A partir disso, muitas famílias se voltaram à agricultura, porém o clima também não favoreceu essa prática. O agricultor José Veloso Macedo relata “A gente planta hortaliça e verdura. Com a seca, nada prestou. A gente joga água e não presta. A melancia morreu toda. O que resistiu foi o maxixe, feijão, banana e um pouco de cebolinha”.
Outro grande impacto, foi na transportação de produtos e a suspensão da hidrelétrica de Santo Antônio, citada acima. Segundo Luís Fernando Resano, diretor-executivo da Abac (Associação Brasileira dos Armadores de Cabotagem), mais de 60% do que se é transportado no curso do rio Amazonas pode deixar de ser durante esse período.
CONCLUSÃO
Apesar do período ser marcado pela extrema dificuldade e impactos, o rio Madeira apontou uma subida de 30cm, no Humaitá. No Peru, em Tabatinga, cidade próxima a nascente do rio Solimões, já começou a marcar uma subida no seu nível de água. Esse aumento é capaz de refletir em outras regiões, como por exemplo no rio Negro que obtém 70% de água do rio Solimões. Contudo a previsão de ascensão para os demais rios é mais vagarosa, visto que a pesquisadora do SGB, Jussara Cury, prognostica que essa elevação só será sentida em novembro.
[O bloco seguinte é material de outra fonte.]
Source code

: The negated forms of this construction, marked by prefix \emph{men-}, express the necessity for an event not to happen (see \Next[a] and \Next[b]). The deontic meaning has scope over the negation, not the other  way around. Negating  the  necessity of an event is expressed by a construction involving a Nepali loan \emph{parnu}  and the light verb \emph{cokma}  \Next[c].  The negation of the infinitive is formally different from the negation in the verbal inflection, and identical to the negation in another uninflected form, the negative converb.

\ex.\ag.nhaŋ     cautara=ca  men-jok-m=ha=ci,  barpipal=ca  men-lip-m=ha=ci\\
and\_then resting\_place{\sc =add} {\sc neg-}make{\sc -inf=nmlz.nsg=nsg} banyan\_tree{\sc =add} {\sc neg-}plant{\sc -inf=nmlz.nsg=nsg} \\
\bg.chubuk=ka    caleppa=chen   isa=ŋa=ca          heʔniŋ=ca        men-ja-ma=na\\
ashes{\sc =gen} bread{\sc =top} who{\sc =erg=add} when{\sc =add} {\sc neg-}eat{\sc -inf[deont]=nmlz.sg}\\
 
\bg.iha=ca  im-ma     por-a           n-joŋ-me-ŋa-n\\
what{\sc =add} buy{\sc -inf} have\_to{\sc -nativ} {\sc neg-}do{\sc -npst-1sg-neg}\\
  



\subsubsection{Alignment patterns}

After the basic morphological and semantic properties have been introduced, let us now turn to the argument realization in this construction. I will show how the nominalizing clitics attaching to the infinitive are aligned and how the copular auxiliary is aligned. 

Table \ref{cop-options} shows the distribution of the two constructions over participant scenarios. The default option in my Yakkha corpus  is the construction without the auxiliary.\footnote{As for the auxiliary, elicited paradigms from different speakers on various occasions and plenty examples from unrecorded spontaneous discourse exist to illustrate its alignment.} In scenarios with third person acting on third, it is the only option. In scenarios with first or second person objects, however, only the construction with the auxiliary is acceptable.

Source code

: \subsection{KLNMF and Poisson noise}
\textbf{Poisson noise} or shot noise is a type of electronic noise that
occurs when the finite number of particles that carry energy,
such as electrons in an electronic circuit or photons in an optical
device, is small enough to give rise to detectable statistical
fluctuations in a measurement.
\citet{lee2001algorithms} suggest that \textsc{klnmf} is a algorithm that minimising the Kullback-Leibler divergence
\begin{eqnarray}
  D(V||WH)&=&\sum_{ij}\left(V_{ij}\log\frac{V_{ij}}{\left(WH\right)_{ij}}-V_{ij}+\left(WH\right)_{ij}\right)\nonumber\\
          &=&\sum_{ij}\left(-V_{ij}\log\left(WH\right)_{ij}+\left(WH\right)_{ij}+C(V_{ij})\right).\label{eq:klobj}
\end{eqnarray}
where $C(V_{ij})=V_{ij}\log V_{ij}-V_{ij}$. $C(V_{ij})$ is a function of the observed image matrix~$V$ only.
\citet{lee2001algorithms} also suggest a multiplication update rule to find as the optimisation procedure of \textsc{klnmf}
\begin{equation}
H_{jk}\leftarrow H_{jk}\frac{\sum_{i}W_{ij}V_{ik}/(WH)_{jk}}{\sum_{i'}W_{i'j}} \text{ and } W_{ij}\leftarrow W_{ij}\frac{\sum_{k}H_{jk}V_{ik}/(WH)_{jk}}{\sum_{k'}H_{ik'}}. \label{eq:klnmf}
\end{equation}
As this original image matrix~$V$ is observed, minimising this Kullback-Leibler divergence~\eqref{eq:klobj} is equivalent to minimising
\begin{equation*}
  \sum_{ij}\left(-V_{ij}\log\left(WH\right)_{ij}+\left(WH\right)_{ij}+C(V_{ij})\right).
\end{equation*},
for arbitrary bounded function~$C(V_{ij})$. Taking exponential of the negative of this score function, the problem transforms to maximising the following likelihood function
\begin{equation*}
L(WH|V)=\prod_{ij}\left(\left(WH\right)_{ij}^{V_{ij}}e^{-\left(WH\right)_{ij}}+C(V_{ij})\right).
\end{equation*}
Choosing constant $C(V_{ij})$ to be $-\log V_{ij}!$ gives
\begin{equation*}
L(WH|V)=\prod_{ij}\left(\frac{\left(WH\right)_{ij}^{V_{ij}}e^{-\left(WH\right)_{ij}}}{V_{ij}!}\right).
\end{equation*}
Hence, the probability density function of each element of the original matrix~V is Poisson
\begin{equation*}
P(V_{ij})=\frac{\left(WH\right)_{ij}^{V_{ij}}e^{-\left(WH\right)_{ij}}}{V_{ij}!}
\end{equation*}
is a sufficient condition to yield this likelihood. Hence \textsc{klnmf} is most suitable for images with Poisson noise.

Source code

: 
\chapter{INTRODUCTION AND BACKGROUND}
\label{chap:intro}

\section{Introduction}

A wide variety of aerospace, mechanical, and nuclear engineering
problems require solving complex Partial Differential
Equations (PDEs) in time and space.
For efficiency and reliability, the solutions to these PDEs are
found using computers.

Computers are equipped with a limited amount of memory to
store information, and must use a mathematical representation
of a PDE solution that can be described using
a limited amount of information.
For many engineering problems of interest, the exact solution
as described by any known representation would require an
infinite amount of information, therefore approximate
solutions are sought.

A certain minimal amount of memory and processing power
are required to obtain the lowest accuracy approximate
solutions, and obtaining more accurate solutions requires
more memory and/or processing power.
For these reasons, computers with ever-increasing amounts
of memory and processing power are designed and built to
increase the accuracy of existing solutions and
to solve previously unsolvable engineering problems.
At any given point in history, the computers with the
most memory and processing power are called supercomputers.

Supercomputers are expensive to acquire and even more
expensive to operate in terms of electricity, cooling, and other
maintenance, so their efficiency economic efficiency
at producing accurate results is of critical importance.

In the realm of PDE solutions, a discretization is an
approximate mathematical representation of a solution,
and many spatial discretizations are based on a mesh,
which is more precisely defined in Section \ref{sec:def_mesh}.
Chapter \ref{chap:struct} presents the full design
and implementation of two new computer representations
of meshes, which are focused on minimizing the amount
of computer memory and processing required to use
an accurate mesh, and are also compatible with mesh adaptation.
Embora todos os impactos descritos aos pilares da sustentabilidade, esse período de estiagem têm mostrado alguns pontos positivos para o âmbito arqueológico. Com a baixa do rio Negro, novas imagens foram reveladas no sítio arqueológico Lajes, que é localizado entre o encontro das águas do rio Negro e Solimões. O sítio existe desde de 1968, porém a última vez que o nível dos rios permitiu a visualização de gravuras como essa foi em 2010.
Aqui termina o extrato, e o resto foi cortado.